Study into the agricultural heritage of Clarence is being encouraged by New York State.
The town has been awarded $9,000 from the state Office of Parks, Recreation and Historic Preservation to support work on a survey of the town’s early barns and farmsteads.
The Planning Department submitted the application for the Certified Local Government Program grant to the state in October and was notified of the award July 2.
“At one time, Clarence contained some of the most prominent examples of early barns and agricultural outbuildings still intact within the Western New York region,” wrote Jim Callahan, director of community development, and the Planning Board in the application’s project description.
The description stated that in recent years the suburbanization of the town and widespread development of existing farmland contributed to the loss of a number of these farmsteads.
With the funds, the “Reconnaissance Level Survey of Barns and Agricultural Structures” will undertake an “intensive level of survey” of existing agricultural farmsteads, barns and associated outbuildings to determine which have historic value.
The town will use a study conducted in 2009 that cataloged historically significant residences, including agricultural structures, as a starting point for the survey.
“The goal would be to streamline the number of structures we need to do detailed analysis on,” said Callahan.
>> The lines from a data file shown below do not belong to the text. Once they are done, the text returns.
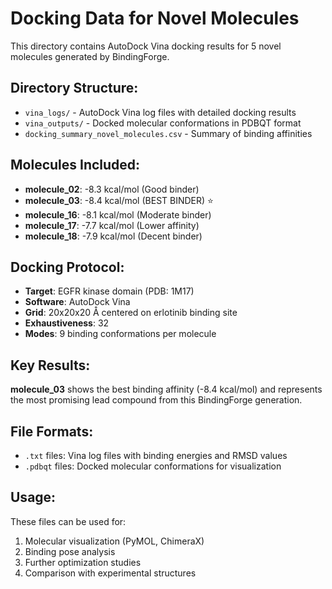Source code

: # Docking Data for Novel Molecules

This directory contains AutoDock Vina docking results for 5 novel molecules generated by BindingForge.

## Directory Structure:
- `vina_logs/` - AutoDock Vina log files with detailed docking results
- `vina_outputs/` - Docked molecular conformations in PDBQT format
- `docking_summary_novel_molecules.csv` - Summary of binding affinities

## Molecules Included:
- **molecule_02**: -8.3 kcal/mol (Good binder)
- **molecule_03**: -8.4 kcal/mol (BEST BINDER) ⭐
- **molecule_16**: -8.1 kcal/mol (Moderate binder)
- **molecule_17**: -7.7 kcal/mol (Lower affinity)
- **molecule_18**: -7.9 kcal/mol (Decent binder)

## Docking Protocol:
- **Target**: EGFR kinase domain (PDB: 1M17)
- **Software**: AutoDock Vina
- **Grid**: 20x20x20 Å centered on erlotinib binding site
- **Exhaustiveness**: 32
- **Modes**: 9 binding conformations per molecule

## Key Results:
**molecule_03** shows the best binding affinity (-8.4 kcal/mol) and represents the most promising lead compound from this BindingForge generation.

## File Formats:
- `.txt` files: Vina log files with binding energies and RMSD values
- `.pdbqt` files: Docked molecular conformations for visualization

## Usage:
These files can be used for:
1. Molecular visualization (PyMOL, ChimeraX)
2. Binding pose analysis
3. Further optimization studies
4. Comparison with experimental structures

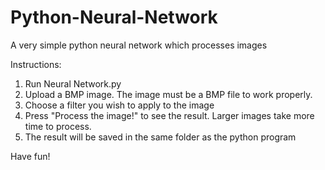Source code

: # Python-Neural-Network
A very simple python neural network which processes images

Instructions:
1. Run Neural Network.py
2. Upload a BMP image. The image must be a BMP file to work properly.
3. Choose a filter you wish to apply to the image
4. Press "Process the image!" to see the result. Larger images take more time to process.
5. The result will be saved in the same folder as the python program

Have fun!
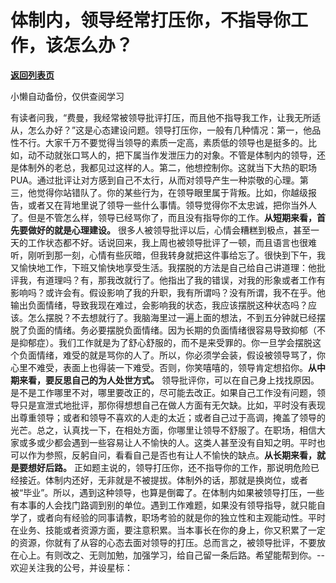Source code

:# 体制内，领导经常打压你，不指导你工作，该怎么办？

[**返回列表页**](/gzh/费曼的小茶馆)

小懒自动备份，仅供查阅学习

有读者问我，“费曼，我经常被领导批评打压，而且他不指导我工作，让我无所适从，怎么办好？”这是心态建设问题。领导打压你，一般有几种情况：第一，他品性不行。大家千万不要觉得当领导的素质一定高，素质低的领导也是挺多的。比如，动不动就张口骂人的，把下属当作发泄压力的对象。不管是体制内的领导，还是体制外的老总，我都见过这样的人。第二，他想控制你。这就当下大热的职场PUA。通过批评让对方感到自己不太行，从而对领导产生一种崇敬的心理。第三，他觉得你站错队了。你的某些行为，在领导眼里属于背叛。比如，你越级报告，或者又在背地里说了领导一些什么事情。领导觉得你不太忠诚，把你当外人了。但是不管怎么样，领导已经骂你了，而且没有指导你的工作。**从短期来看，首先要做好的就是心理建设。**
很多人被领导批评以后，心情会糟糕到极点，甚至一天的工作状态都不好。话说回来，我上周也被领导批评了一顿，而且语言也很难听，刚听到那一刻，心情有些灰暗，但我转身就把这件事给忘了。很快到下午，我又愉快地工作，下班又愉快地享受生活。我摆脱的方法是自己给自己讲道理：他批评我，有道理吗？有，那我改就行了。他指出了我的错误，对我的形象或者工作有影响吗？或许会有。假设影响了我的升职，我有所谓吗？没有所谓，我不在乎。他输出负面情绪，导致我现在难过，会影响我的状态，我应该摆脱这种状态吗？应该。怎么摆脱？不去想就行了。我脑海里过一遍上面的想法，不到五分钟就已经摆脱了负面的情绪。务必要摆脱负面情绪。因为长期的负面情绪很容易导致抑郁（不是抑郁症）。我们工作就是为了舒心舒服的，而不是来受罪的。你一旦学会摆脱这个负面情绪，难受的就是骂你的人了。所以，你必须学会装，假设被领导骂了，你心里不难受，表面上也得装一下难受。否则，你笑嘻嘻的，领导肯定想掐你。**从中期来看，要反思自己的为人处世方式。**
领导批评你，可以在自己身上找找原因。是不是工作哪里不对，哪里要改正的，尽可能去改正。如果自己工作没有问题，领导只是宣泄式地批评，那你得想想自己在做人方面有无欠缺。比如，平时没有表现出尊重领导；或者和领导不喜欢的人走的太近；或者自己过于高调，掩盖了领导的光芒。总之，认真找一下，在相处方面，你哪里让领导不舒服了。在职场，相信大家或多或少都会遇到一些容易让人不愉快的人。这类人甚至没有自知之明。平时也可以作为参照，反躬自问，看看自己是否也有让人不愉快的缺点。**从长期来看，就是要想好后路。**
正如题主说的，领导打压你，还不指导你的工作，那说明危险已经接近。体制内还好，无非就是不被提拔。体制外的话，那就是换岗位，或者被“毕业”。所以，遇到这种领导，也算是倒霉了。在体制内如果被领导打压，一些有本事的人会找门路调到别的单位。遇到工作难题，如果没有领导指导，就只能自学了，或者向有经验的同事请教，职场考验的就是你的独立性和主观能动性。平时在业务、技能或者资源方面，要注意积累。当本事长在你的身上，你又积累了一定的资源，你就有了从容的心态去面对领导的打压。总而言之，被领导批评，不要放在心上。有则改之、无则加勉，加强学习，给自己留一条后路。希望能帮到你。\--欢迎关注我的公号，并设星标：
The survey would be a component of a bigger project to designate these structures local historical landmarks.
“Our long-term desire is to couple the local landmark designation program with the efforts of an existing $12.5 million land preservation program to create marketable sites that would be desirable for start-up businesses looking to sustain our historical commitment to agricultural production and service,” wrote the planning board.
The town will contribute $5,004 to the project with funds from the planning board budget and other resources.
The Certified Local Government funding is a reimbursement program that is to be under contract with the state’s Historic Preservation Office by Sept. 30 and completed in exactly one year.